Required work: Which lines of the data contain the string "DEPRECATED"? Copy every one of them.

Plain-text document sources:
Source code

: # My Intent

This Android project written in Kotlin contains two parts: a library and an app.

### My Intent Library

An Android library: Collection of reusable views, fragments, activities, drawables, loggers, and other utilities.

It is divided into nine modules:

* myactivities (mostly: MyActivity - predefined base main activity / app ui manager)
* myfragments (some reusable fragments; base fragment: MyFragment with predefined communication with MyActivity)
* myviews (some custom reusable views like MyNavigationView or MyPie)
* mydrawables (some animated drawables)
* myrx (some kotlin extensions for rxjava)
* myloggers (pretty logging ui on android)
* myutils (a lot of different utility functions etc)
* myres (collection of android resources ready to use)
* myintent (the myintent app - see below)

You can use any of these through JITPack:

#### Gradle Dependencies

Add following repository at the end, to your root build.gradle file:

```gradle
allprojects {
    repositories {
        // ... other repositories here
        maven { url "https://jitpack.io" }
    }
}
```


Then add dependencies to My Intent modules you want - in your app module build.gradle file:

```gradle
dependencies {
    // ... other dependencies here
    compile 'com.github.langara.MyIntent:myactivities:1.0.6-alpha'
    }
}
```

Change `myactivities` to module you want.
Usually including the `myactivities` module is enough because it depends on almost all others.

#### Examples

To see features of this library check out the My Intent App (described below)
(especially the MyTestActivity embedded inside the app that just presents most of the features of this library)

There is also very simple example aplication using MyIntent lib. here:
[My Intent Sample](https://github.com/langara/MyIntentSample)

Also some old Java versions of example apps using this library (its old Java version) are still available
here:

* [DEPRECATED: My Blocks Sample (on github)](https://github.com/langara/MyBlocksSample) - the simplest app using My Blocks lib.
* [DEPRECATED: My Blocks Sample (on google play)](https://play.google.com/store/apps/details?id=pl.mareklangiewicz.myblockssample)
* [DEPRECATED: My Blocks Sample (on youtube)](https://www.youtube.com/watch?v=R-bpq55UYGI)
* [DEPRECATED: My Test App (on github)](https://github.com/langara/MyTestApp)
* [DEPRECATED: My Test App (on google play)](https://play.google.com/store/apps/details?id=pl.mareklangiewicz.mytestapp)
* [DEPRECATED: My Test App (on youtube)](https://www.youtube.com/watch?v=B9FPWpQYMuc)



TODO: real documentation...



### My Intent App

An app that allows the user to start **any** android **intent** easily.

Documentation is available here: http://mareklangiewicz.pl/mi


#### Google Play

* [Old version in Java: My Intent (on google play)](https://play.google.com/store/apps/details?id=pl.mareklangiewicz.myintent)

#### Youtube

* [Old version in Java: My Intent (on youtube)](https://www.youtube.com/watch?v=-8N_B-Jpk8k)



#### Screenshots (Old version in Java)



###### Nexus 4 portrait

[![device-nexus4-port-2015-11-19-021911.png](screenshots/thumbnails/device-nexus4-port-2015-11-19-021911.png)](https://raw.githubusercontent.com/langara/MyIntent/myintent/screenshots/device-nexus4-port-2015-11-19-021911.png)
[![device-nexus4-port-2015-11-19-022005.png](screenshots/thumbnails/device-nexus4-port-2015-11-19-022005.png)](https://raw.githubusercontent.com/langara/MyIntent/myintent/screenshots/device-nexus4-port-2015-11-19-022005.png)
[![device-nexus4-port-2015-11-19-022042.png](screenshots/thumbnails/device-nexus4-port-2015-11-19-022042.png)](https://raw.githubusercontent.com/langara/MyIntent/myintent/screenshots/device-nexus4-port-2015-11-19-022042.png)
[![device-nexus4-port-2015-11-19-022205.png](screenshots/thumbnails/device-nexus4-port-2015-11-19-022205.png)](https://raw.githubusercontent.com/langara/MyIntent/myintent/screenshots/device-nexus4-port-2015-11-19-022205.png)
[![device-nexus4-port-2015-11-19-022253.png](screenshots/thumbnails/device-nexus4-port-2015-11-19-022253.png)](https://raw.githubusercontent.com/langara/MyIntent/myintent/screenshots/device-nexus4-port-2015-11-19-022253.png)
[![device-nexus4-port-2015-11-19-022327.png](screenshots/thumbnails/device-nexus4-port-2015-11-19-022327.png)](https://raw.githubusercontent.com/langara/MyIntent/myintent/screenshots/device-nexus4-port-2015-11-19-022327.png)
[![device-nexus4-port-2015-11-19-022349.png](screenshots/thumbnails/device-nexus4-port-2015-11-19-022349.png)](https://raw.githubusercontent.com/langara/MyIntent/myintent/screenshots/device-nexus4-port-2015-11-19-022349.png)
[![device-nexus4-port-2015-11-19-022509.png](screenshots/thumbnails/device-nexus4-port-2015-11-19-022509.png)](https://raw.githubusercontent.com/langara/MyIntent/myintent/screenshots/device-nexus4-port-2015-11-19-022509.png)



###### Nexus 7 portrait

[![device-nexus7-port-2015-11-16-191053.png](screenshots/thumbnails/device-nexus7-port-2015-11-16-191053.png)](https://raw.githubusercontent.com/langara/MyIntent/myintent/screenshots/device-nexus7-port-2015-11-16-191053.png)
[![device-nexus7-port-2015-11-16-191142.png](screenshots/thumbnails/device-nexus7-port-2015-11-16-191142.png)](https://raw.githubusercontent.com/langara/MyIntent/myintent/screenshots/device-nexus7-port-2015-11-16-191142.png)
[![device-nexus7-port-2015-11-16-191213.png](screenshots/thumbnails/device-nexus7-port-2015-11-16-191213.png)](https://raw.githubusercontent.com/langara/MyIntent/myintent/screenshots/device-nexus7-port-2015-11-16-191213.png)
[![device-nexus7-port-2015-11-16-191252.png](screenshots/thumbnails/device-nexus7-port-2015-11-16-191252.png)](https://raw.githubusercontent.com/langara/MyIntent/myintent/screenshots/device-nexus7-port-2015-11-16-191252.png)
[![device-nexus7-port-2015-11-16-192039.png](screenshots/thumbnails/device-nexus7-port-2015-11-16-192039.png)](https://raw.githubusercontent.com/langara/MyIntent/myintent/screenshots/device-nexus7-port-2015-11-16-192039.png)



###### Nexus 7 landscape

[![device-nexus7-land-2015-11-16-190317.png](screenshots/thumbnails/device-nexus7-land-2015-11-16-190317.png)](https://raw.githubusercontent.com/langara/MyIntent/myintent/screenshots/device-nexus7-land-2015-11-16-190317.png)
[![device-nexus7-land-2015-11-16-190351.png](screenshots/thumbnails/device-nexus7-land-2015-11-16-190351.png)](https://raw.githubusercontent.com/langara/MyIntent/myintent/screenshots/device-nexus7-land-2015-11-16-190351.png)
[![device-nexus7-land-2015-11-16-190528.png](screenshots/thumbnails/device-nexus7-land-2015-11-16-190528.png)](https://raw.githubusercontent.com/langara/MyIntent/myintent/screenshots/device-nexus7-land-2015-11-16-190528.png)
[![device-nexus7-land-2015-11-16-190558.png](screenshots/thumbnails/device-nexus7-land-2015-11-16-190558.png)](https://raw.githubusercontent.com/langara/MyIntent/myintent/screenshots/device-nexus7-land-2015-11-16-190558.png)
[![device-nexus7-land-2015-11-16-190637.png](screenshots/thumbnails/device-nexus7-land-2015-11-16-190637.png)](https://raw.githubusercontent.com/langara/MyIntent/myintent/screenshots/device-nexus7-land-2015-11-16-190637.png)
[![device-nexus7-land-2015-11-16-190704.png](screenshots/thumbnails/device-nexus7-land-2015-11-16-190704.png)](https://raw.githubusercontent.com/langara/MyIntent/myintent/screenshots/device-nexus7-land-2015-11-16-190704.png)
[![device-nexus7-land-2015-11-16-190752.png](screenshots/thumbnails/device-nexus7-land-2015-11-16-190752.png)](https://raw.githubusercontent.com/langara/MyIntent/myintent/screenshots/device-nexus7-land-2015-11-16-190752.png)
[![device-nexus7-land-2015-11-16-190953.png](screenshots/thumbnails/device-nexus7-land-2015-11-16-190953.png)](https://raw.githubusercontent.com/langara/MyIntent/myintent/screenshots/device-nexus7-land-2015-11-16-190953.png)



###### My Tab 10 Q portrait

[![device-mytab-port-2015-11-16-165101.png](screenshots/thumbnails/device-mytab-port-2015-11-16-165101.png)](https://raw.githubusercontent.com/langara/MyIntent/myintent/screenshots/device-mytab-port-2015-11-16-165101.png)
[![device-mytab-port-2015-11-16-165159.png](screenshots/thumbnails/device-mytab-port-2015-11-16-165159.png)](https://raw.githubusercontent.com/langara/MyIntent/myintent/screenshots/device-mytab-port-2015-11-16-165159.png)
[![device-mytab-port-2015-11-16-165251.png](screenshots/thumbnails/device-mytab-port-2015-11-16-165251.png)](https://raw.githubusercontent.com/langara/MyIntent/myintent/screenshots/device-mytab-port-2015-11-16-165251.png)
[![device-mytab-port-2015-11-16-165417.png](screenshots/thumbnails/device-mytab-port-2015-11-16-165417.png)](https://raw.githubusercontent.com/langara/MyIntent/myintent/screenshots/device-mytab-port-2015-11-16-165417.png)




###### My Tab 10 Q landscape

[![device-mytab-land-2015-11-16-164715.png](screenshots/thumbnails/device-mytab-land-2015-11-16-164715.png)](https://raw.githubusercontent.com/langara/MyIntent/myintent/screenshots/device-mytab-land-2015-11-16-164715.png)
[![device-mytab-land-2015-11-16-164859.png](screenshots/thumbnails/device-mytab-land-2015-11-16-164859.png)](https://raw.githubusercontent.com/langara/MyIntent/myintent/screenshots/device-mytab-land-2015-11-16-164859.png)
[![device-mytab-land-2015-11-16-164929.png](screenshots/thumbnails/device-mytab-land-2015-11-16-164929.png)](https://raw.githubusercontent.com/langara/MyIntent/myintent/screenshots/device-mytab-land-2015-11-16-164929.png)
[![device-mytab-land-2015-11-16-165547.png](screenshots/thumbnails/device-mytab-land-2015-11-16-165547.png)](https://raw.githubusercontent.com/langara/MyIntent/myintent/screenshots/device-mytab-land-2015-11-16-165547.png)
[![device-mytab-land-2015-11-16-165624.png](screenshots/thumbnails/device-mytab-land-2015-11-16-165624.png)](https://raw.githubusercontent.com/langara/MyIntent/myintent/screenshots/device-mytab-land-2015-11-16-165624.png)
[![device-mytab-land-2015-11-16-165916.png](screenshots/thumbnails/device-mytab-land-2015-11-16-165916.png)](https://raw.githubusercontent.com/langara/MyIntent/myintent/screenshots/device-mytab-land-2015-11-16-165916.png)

Response to this exercise:
* [DEPRECATED: My Blocks Sample (on github)](https://github.com/langara/MyBlocksSample) - the simplest app using My Blocks lib.
* [DEPRECATED: My Blocks Sample (on google play)](https://play.google.com/store/apps/details?id=pl.mareklangiewicz.myblockssample)
* [DEPRECATED: My Blocks Sample (on youtube)](https://www.youtube.com/watch?v=R-bpq55UYGI)
* [DEPRECATED: My Test App (on github)](https://github.com/langara/MyTestApp)
* [DEPRECATED: My Test App (on google play)](https://play.google.com/store/apps/details?id=pl.mareklangiewicz.mytestapp)
* [DEPRECATED: My Test App (on youtube)](https://www.youtube.com/watch?v=B9FPWpQYMuc)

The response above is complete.